In China it is quite normal for people to call each other using family relationship terms even when they are not related.

For example children will call their parents' friends or acquaintances "uncle" or "aunt".

The same goes for "big brother" for someone older and "little brother" for someone younger.

Is this the future of media? Every even remotely-mainstream aspect of culture becoming co-opted to serve the state and its interests?
Let's remember things like Captain America in the past or many aspects of popular culture today.

This is not not new.

The thing is that when it comes from China it is immediately seen as negative without knowing their culture and point of view.

That being said, socialist countries have a long tradition of not so subtle propaganda campaigns.

No I definitely agree with that, I guess the cultural propaganda from non-western countries is usually just more clumsy and ham-handed than something like captain america
I think one factor is that in countries like China where the state has an effective monopoly on information there is no incentive to improve. In the West the government would be openly ridiculed but obviously this cannot happen in China.

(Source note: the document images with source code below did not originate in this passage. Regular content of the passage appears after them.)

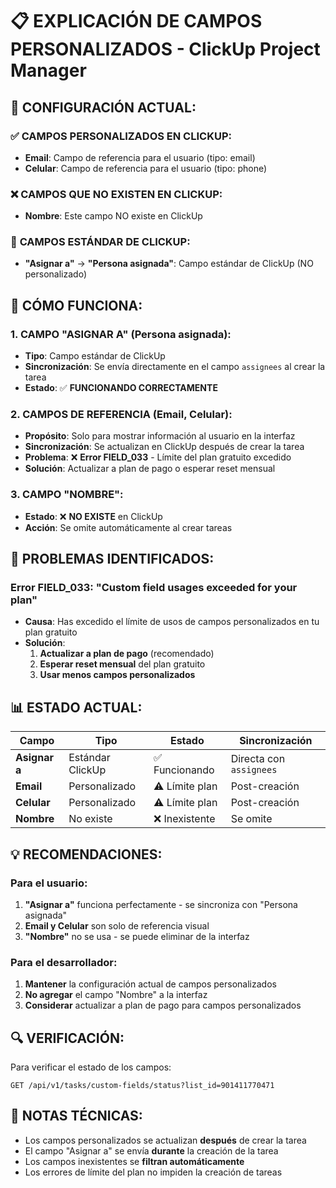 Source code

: # 📋 EXPLICACIÓN DE CAMPOS PERSONALIZADOS - ClickUp Project Manager

## 🎯 **CONFIGURACIÓN ACTUAL:**

### ✅ **CAMPOS PERSONALIZADOS EN CLICKUP:**
- **Email**: Campo de referencia para el usuario (tipo: email)
- **Celular**: Campo de referencia para el usuario (tipo: phone)

### ❌ **CAMPOS QUE NO EXISTEN EN CLICKUP:**
- **Nombre**: Este campo NO existe en ClickUp

### 🔄 **CAMPOS ESTÁNDAR DE CLICKUP:**
- **"Asignar a"** → **"Persona asignada"**: Campo estándar de ClickUp (NO personalizado)

## 🔧 **CÓMO FUNCIONA:**

### 1. **CAMPO "ASIGNAR A" (Persona asignada):**
- **Tipo**: Campo estándar de ClickUp
- **Sincronización**: Se envía directamente en el campo `assignees` al crear la tarea
- **Estado**: ✅ **FUNCIONANDO CORRECTAMENTE**

### 2. **CAMPOS DE REFERENCIA (Email, Celular):**
- **Propósito**: Solo para mostrar información al usuario en la interfaz
- **Sincronización**: Se actualizan en ClickUp después de crear la tarea
- **Problema**: ❌ **Error FIELD_033** - Límite del plan gratuito excedido
- **Solución**: Actualizar a plan de pago o esperar reset mensual

### 3. **CAMPO "NOMBRE":**
- **Estado**: ❌ **NO EXISTE** en ClickUp
- **Acción**: Se omite automáticamente al crear tareas

## 🚨 **PROBLEMAS IDENTIFICADOS:**

### **Error FIELD_033: "Custom field usages exceeded for your plan"**
- **Causa**: Has excedido el límite de usos de campos personalizados en tu plan gratuito
- **Solución**: 
  1. **Actualizar a plan de pago** (recomendado)
  2. **Esperar reset mensual** del plan gratuito
  3. **Usar menos campos personalizados**

## 📊 **ESTADO ACTUAL:**

| Campo | Tipo | Estado | Sincronización |
|-------|------|--------|----------------|
| **Asignar a** | Estándar ClickUp | ✅ Funcionando | Directa con `assignees` |
| **Email** | Personalizado | ⚠️ Límite plan | Post-creación |
| **Celular** | Personalizado | ⚠️ Límite plan | Post-creación |
| **Nombre** | No existe | ❌ Inexistente | Se omite |

## 💡 **RECOMENDACIONES:**

### **Para el usuario:**
1. **"Asignar a"** funciona perfectamente - se sincroniza con "Persona asignada"
2. **Email y Celular** son solo de referencia visual
3. **"Nombre"** no se usa - se puede eliminar de la interfaz

### **Para el desarrollador:**
1. **Mantener** la configuración actual de campos personalizados
2. **No agregar** el campo "Nombre" a la interfaz
3. **Considerar** actualizar a plan de pago para campos personalizados

## 🔍 **VERIFICACIÓN:**

Para verificar el estado de los campos:
```
GET /api/v1/tasks/custom-fields/status?list_id=901411770471
```

## 📝 **NOTAS TÉCNICAS:**

- Los campos personalizados se actualizan **después** de crear la tarea
- El campo "Asignar a" se envía **durante** la creación de la tarea
- Los campos inexistentes se **filtran automáticamente**
- Los errores de límite del plan no impiden la creación de tareas

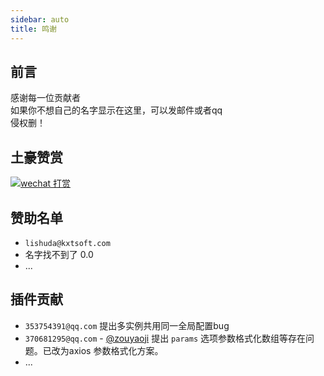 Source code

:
 ```yaml
---
sidebar: auto
title: 鸣谢
---
```


前言
------------
感谢每一位贡献者<br>
如果你不想自己的名字显示在这里，可以发邮件或者qq<br>
侵权删！

土豪赞赏
------------
[![wechat 打赏](http://oss.soso.luxe/images/common/my-wechat-qrcode.png?imageView2/1/w/150/h/150 "wechat 打赏")](http://oss.soso.luxe/images/common/my-wechat-qrcode.png?imageView2/1/w/150/h/150 "wechat 打赏")

赞助名单
------------
- `lishuda@kxtsoft.com`
- 名字找不到了 0.0
- ...

插件贡献
------------
- `353754391@qq.com` 提出多实例共用同一全局配置bug
- `370681295@qq.com` - [@zouyaoji](https://github.com/zouyaoji) 提出 ` params ` 选项参数格式化数组等存在问题。已改为axios 参数格式化方案。
- ...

Secondly, from my experience I feel that we detect propaganda more easily when it's foreign rather than in our own country. Perhaps because we are so used to "our own" that we cannot notice it anymore.

For example, as a European I find Captain America as unsubtle as Chinese propaganda. If you're an American and come to the UK perhaps you will find coverage of the Queen and the Monarchy equally unsubtle.

Yeah...I think Americans have a hard time thinking of their government spreading propaganda because America equals freedom/propaganda is only done in bad countries/etc etc. So people get some mild cognitive dissonance when they become fans of Captain America.
Young, clueless collectivists. In the past they'd join Red Guards.